::: Extracted data

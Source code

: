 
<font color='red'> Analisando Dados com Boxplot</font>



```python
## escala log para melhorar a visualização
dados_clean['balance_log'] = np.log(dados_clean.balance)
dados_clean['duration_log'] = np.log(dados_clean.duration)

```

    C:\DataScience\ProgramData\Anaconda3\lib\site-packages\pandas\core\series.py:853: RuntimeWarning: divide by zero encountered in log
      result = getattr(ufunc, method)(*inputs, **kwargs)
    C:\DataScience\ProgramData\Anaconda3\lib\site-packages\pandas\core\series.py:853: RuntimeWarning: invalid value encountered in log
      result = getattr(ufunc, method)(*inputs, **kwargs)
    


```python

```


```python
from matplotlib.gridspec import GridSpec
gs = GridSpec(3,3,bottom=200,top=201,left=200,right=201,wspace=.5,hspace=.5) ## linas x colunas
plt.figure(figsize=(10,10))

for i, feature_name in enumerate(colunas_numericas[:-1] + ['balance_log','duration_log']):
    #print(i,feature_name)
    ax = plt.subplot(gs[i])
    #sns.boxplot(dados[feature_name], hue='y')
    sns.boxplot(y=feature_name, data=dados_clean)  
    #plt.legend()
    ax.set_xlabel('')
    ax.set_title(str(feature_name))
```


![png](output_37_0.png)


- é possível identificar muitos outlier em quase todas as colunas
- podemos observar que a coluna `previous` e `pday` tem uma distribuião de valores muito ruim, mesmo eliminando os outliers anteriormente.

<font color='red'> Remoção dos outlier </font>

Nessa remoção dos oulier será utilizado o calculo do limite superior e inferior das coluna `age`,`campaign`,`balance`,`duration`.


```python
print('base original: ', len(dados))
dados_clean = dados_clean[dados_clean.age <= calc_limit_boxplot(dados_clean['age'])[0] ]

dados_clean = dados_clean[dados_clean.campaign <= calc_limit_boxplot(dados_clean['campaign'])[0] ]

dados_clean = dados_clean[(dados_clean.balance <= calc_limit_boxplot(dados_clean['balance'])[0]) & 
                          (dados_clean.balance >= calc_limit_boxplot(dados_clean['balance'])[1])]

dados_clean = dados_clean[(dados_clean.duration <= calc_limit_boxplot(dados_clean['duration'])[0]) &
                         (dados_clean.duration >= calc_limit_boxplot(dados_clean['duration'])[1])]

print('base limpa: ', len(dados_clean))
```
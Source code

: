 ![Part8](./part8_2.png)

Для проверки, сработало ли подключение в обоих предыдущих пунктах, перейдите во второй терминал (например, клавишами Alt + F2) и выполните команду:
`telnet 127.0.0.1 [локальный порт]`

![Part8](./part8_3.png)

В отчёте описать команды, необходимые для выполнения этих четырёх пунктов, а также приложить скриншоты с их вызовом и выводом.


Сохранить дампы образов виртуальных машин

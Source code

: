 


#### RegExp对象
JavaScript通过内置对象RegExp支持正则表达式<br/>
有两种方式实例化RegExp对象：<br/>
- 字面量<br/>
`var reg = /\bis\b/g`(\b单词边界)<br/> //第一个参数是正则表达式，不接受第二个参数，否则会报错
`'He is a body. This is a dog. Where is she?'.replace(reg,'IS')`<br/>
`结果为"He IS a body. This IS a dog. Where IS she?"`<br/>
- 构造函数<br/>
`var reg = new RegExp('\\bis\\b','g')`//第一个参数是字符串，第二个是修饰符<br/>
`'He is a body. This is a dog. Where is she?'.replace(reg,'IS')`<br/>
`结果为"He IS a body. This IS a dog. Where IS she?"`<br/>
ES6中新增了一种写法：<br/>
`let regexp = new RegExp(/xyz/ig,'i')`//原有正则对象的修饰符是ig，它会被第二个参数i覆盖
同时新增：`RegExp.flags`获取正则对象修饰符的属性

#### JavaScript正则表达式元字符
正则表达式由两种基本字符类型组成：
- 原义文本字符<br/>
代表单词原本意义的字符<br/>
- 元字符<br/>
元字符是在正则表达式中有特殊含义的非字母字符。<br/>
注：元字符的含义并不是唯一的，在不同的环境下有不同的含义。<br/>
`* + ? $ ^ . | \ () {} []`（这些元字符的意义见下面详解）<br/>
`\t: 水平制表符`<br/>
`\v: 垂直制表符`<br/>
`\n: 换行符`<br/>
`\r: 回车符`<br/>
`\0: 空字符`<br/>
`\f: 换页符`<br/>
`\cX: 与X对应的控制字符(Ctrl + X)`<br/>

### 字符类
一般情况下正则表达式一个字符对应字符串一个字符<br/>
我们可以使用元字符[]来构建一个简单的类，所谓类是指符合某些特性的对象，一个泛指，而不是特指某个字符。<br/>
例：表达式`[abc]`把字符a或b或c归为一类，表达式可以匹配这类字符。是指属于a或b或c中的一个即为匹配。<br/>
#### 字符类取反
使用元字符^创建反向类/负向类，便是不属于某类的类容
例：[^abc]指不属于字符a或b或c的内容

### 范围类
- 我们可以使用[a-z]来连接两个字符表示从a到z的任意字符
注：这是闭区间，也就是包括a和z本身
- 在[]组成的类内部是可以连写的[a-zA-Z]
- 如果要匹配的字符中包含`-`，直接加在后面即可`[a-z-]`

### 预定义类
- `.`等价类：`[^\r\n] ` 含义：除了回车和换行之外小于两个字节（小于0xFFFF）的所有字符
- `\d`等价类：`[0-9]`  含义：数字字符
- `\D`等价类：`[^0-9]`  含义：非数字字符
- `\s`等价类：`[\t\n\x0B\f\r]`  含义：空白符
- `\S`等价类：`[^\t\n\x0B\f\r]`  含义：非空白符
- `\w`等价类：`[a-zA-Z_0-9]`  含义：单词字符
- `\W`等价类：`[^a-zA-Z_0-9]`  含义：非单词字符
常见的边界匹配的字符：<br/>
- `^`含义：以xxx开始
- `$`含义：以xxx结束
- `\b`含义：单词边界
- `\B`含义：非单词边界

::::::

● **Task instructions**
Exact copies of all the entries above should be returned.

● **Answer to the exercise**
Source code

: 
<font color='red'> Analisando Dados com Boxplot</font>



```python
## escala log para melhorar a visualização
dados_clean['balance_log'] = np.log(dados_clean.balance)
dados_clean['duration_log'] = np.log(dados_clean.duration)

```

    C:\DataScience\ProgramData\Anaconda3\lib\site-packages\pandas\core\series.py:853: RuntimeWarning: divide by zero encountered in log
      result = getattr(ufunc, method)(*inputs, **kwargs)
    C:\DataScience\ProgramData\Anaconda3\lib\site-packages\pandas\core\series.py:853: RuntimeWarning: invalid value encountered in log
      result = getattr(ufunc, method)(*inputs, **kwargs)
    


```python

```


```python
from matplotlib.gridspec import GridSpec
gs = GridSpec(3,3,bottom=200,top=201,left=200,right=201,wspace=.5,hspace=.5) ## linas x colunas
plt.figure(figsize=(10,10))

for i, feature_name in enumerate(colunas_numericas[:-1] + ['balance_log','duration_log']):
    #print(i,feature_name)
    ax = plt.subplot(gs[i])
    #sns.boxplot(dados[feature_name], hue='y')
    sns.boxplot(y=feature_name, data=dados_clean)  
    #plt.legend()
    ax.set_xlabel('')
    ax.set_title(str(feature_name))
```


![png](output_37_0.png)


- é possível identificar muitos outlier em quase todas as colunas
- podemos observar que a coluna `previous` e `pday` tem uma distribuião de valores muito ruim, mesmo eliminando os outliers anteriormente.

<font color='red'> Remoção dos outlier </font>

Nessa remoção dos oulier será utilizado o calculo do limite superior e inferior das coluna `age`,`campaign`,`balance`,`duration`.


```python
print('base original: ', len(dados))
dados_clean = dados_clean[dados_clean.age <= calc_limit_boxplot(dados_clean['age'])[0] ]

dados_clean = dados_clean[dados_clean.campaign <= calc_limit_boxplot(dados_clean['campaign'])[0] ]

dados_clean = dados_clean[(dados_clean.balance <= calc_limit_boxplot(dados_clean['balance'])[0]) & 
                          (dados_clean.balance >= calc_limit_boxplot(dados_clean['balance'])[1])]

dados_clean = dados_clean[(dados_clean.duration <= calc_limit_boxplot(dados_clean['duration'])[0]) &
                         (dados_clean.duration >= calc_limit_boxplot(dados_clean['duration'])[1])]

print('base limpa: ', len(dados_clean))
```
Source code

: ![Part8](./part8_2.png)

Для проверки, сработало ли подключение в обоих предыдущих пунктах, перейдите во второй терминал (например, клавишами Alt + F2) и выполните команду:
`telnet 127.0.0.1 [локальный порт]`

![Part8](./part8_3.png)

В отчёте описать команды, необходимые для выполнения этих четырёх пунктов, а также приложить скриншоты с их вызовом и выводом.


Сохранить дампы образов виртуальных машин

Source code

: 


#### RegExp对象
JavaScript通过内置对象RegExp支持正则表达式<br/>
有两种方式实例化RegExp对象：<br/>
- 字面量<br/>
`var reg = /\bis\b/g`(\b单词边界)<br/> //第一个参数是正则表达式，不接受第二个参数，否则会报错
`'He is a body. This is a dog. Where is she?'.replace(reg,'IS')`<br/>
`结果为"He IS a body. This IS a dog. Where IS she?"`<br/>
- 构造函数<br/>
`var reg = new RegExp('\\bis\\b','g')`//第一个参数是字符串，第二个是修饰符<br/>
`'He is a body. This is a dog. Where is she?'.replace(reg,'IS')`<br/>
`结果为"He IS a body. This IS a dog. Where IS she?"`<br/>
ES6中新增了一种写法：<br/>
`let regexp = new RegExp(/xyz/ig,'i')`//原有正则对象的修饰符是ig，它会被第二个参数i覆盖
同时新增：`RegExp.flags`获取正则对象修饰符的属性

#### JavaScript正则表达式元字符
正则表达式由两种基本字符类型组成：
- 原义文本字符<br/>
代表单词原本意义的字符<br/>
- 元字符<br/>
元字符是在正则表达式中有特殊含义的非字母字符。<br/>
注：元字符的含义并不是唯一的，在不同的环境下有不同的含义。<br/>
`* + ? $ ^ . | \ () {} []`（这些元字符的意义见下面详解）<br/>
`\t: 水平制表符`<br/>
`\v: 垂直制表符`<br/>
`\n: 换行符`<br/>
`\r: 回车符`<br/>
`\0: 空字符`<br/>
`\f: 换页符`<br/>
`\cX: 与X对应的控制字符(Ctrl + X)`<br/>

### 字符类
一般情况下正则表达式一个字符对应字符串一个字符<br/>
我们可以使用元字符[]来构建一个简单的类，所谓类是指符合某些特性的对象，一个泛指，而不是特指某个字符。<br/>
例：表达式`[abc]`把字符a或b或c归为一类，表达式可以匹配这类字符。是指属于a或b或c中的一个即为匹配。<br/>
#### 字符类取反
使用元字符^创建反向类/负向类，便是不属于某类的类容
例：[^abc]指不属于字符a或b或c的内容

### 范围类
- 我们可以使用[a-z]来连接两个字符表示从a到z的任意字符
注：这是闭区间，也就是包括a和z本身
- 在[]组成的类内部是可以连写的[a-zA-Z]
- 如果要匹配的字符中包含`-`，直接加在后面即可`[a-z-]`

### 预定义类
- `.`等价类：`[^\r\n] ` 含义：除了回车和换行之外小于两个字节（小于0xFFFF）的所有字符
- `\d`等价类：`[0-9]`  含义：数字字符
- `\D`等价类：`[^0-9]`  含义：非数字字符
- `\s`等价类：`[\t\n\x0B\f\r]`  含义：空白符
- `\S`等价类：`[^\t\n\x0B\f\r]`  含义：非空白符
- `\w`等价类：`[a-zA-Z_0-9]`  含义：单词字符
- `\W`等价类：`[^a-zA-Z_0-9]`  含义：非单词字符
常见的边界匹配的字符：<br/>
- `^`含义：以xxx开始
- `$`含义：以xxx结束
- `\b`含义：单词边界
- `\B`含义：非单词边界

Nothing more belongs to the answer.